That's very cool. I wonder how we'd structure it beyond maybe a discrete choice experiment? (e.g. throw up 'which do you trust more of these two'). If you gave me packages and asked for them to be subjectively ranked in order of trust, or given a 'grade' I'd struggle (maybe I'm not savvy though 😆 ). I think there are enough pharma's validating packages internally you could get maybe 3-4 companies to provide binary 'we trusted this package as-is vs we required remediation/additional testing' (if you blinded the company), but I guess that's only enough data points to do something descriptive.
Different approach, but we could also commission a CRO to independently grade the packages? Then use that ranking to evaluate and refine the riskmetric score.
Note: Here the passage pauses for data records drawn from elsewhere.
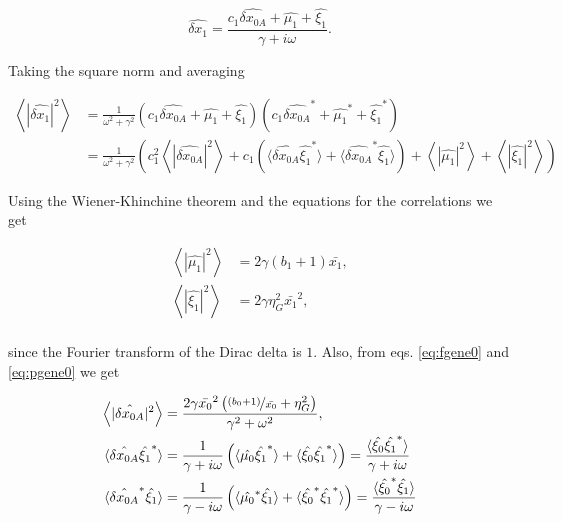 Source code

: \begin{equation*}
  \hat{\delta x_1}=\frac{c_1\hat{\delta x_{0A}}+\hat{\mu_1}+\hat{\xi_1}}{\gamma + i\omega}.
\end{equation*}

Taking the square norm and averaging

\begin{equation}
  \label{eq:pgene1}
  \begin{split}
    \left\langle|\hat{\delta x_1}|^2\right\rangle &= \frac{1}{\omega^2+\gamma^2}\left(c_1\hat{\delta x_{0A}} + \hat{\mu_1} + \hat{\xi_1}\right)\left(c_1\hat{\delta x_{0A}}^* + \hat{\mu_1}^* + \hat{\xi_1}^*\right)\\
    &=\frac{1}{\omega^2+\gamma^2}\left(c_1^2 \left\langle|\hat{\delta x_{0A}}|^2\right\rangle + c_1\left(\langle\hat{\delta x_{0A}}\hat{\xi_1}^*\rangle+\langle\hat{\delta x_{0A}}^*\hat{\xi_1}\rangle\right) +  \left\langle|\hat{\mu_1}|^2\right\rangle +  \left\langle|\hat{\xi_1}|^2\right\rangle\right)
  \end{split}
\end{equation}

Using the Wiener-Khinchine theorem and the equations for the correlations we get

\begin{align}
  \left\langle|\hat{\mu_1}|^2\right\rangle &= 2\gamma(b_1+1)\bar{x_1},\\
  \left\langle|\hat{\xi_1}|^2\right\rangle &= 2\gamma\eta_G^2\bar{x_1}^2,\\
\end{align}

since the Fourier transform of the Dirac delta is $1$. Also, from eqs. \ref{eq:fgene0} and \ref{eq:pgene0} we get

\begin{align}
\left\langle|\hat{\delta x_{0A}}|^2\right\rangle &= \frac{2\gamma\bar{x_0}^2\left(\nicefrac{(b_0+1)}{\bar{x_0}}+ \eta_G^2\right)}{\gamma^2+\omega^2},\\
\langle\hat{\delta x_{0A}}\hat{\xi_1}^*\rangle &= \frac{1}{\gamma+i\omega}\left(\langle\hat{\mu_0}\hat{\xi_1}^*\rangle + \langle\hat{\xi_0}\hat{\xi_1}^*\rangle \right) = \frac{\langle\hat{\xi_0}\hat{\xi_1}^*\rangle}{\gamma+i\omega}\\
\langle\hat{\delta x_{0A}}^*\hat{\xi_1}\rangle &= \frac{1}{\gamma-i\omega}\left(\langle\hat{\mu_0}^*\hat{\xi_1}\rangle + \langle\hat{\xi_0}^*\hat{\xi_1}^*\rangle \right) = \frac{\langle\hat{\xi_0}^*\hat{\xi_1}\rangle}{\gamma-i\omega}
\end{align}

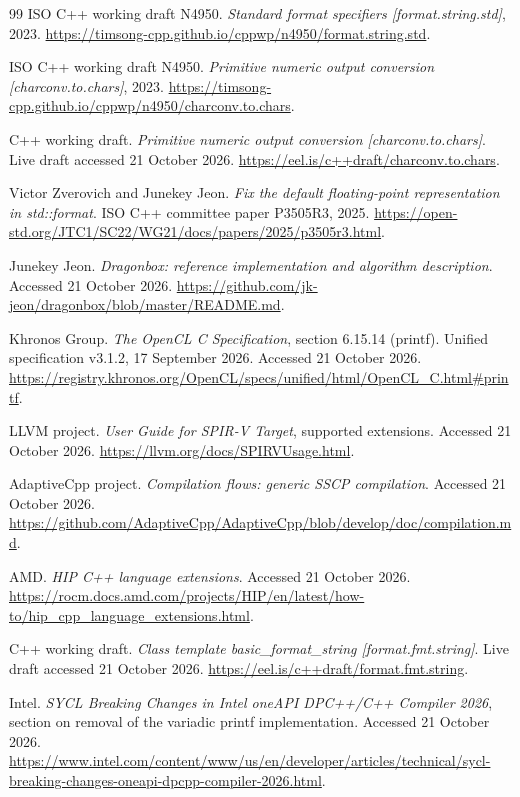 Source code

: \documentclass[11pt,letterpaper]{article}
\begin{document}
\begin{thebibliography}{99}
ISO C++ working draft N4950.
\emph{Standard format specifiers [format.string.std]}, 2023.
\url{https://timsong-cpp.github.io/cppwp/n4950/format.string.std}.

ISO C++ working draft N4950.
\emph{Primitive numeric output conversion [charconv.to.chars]}, 2023.
\url{https://timsong-cpp.github.io/cppwp/n4950/charconv.to.chars}.

C++ working draft.
\emph{Primitive numeric output conversion [charconv.to.chars]}.
Live draft accessed 21 October 2026.
\url{https://eel.is/c++draft/charconv.to.chars}.

Victor Zverovich and Junekey Jeon.
\emph{Fix the default floating-point representation in std::format}.
ISO C++ committee paper P3505R3, 2025.
\url{https://open-std.org/JTC1/SC22/WG21/docs/papers/2025/p3505r3.html}.

Junekey Jeon.
\emph{Dragonbox: reference implementation and algorithm description}.
Accessed 21 October 2026.
\url{https://github.com/jk-jeon/dragonbox/blob/master/README.md}.

Khronos Group.
\emph{The OpenCL C Specification}, section 6.15.14 (printf).
Unified specification v3.1.2, 17 September 2026. Accessed 21 October 2026.
\url{https://registry.khronos.org/OpenCL/specs/unified/html/OpenCL_C.html#printf}.

LLVM project.
\emph{User Guide for SPIR-V Target}, supported extensions.
Accessed 21 October 2026.
\url{https://llvm.org/docs/SPIRVUsage.html}.


AdaptiveCpp project.
\emph{Compilation flows: generic SSCP compilation}.
Accessed 21 October 2026.
\url{https://github.com/AdaptiveCpp/AdaptiveCpp/blob/develop/doc/compilation.md}.

AMD.
\emph{HIP C++ language extensions}.
Accessed 21 October 2026.
\url{https://rocm.docs.amd.com/projects/HIP/en/latest/how-to/hip_cpp_language_extensions.html}.


C++ working draft. \emph{Class template basic\_format\_string [format.fmt.string]}.
Live draft accessed 21 October 2026.
\url{https://eel.is/c++draft/format.fmt.string}.

Intel. \emph{SYCL Breaking Changes in Intel oneAPI DPC++/C++ Compiler 2026},
section on removal of the variadic printf implementation. Accessed 21 October 2026.
\url{https://www.intel.com/content/www/us/en/developer/articles/technical/sycl-breaking-changes-oneapi-dpcpp-compiler-2026.html}.


\end{thebibliography}
\end{document}
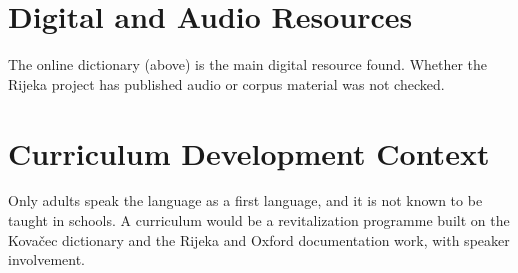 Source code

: \documentclass[12pt]{article}
\begin{document}
\section{Digital and Audio Resources}
The online dictionary (above) is the main digital resource found. Whether the Rijeka project has published audio or corpus material was not checked.

\section{Curriculum Development Context}
Only adults speak the language as a first language, and it is not known to be taught in schools. A curriculum would be a revitalization programme built on the Kova\v{c}ec dictionary and the Rijeka and Oxford documentation work, with speaker involvement.
\end{document}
For savvy user ranking- I feel like a lot of the signal from human rankings will be captured by github org, maintainer name (and also email domain - e.g. @rstudio.com). As I'd totally be like - well if it's in rlib, tidyverse, rstudio, ropensci orgs etc it's assumed good (+ base R). And anything in a personal github org is worrying (although some great packages are in personal orgs).
Ok - renamed, and executing the simpler topic in #18
Just to chime in, back when I made that figure (and the disclaimer) there seems to have been a bug in riskmetric
which (correct me if I'm wrong) @dgkf already fixed. Currently I'm running a cronjob every 3 h on my personal machine that queries visR
the riskmetric
score. That for example nicely captures the steep increase in issues we opened while preparing for the workshops.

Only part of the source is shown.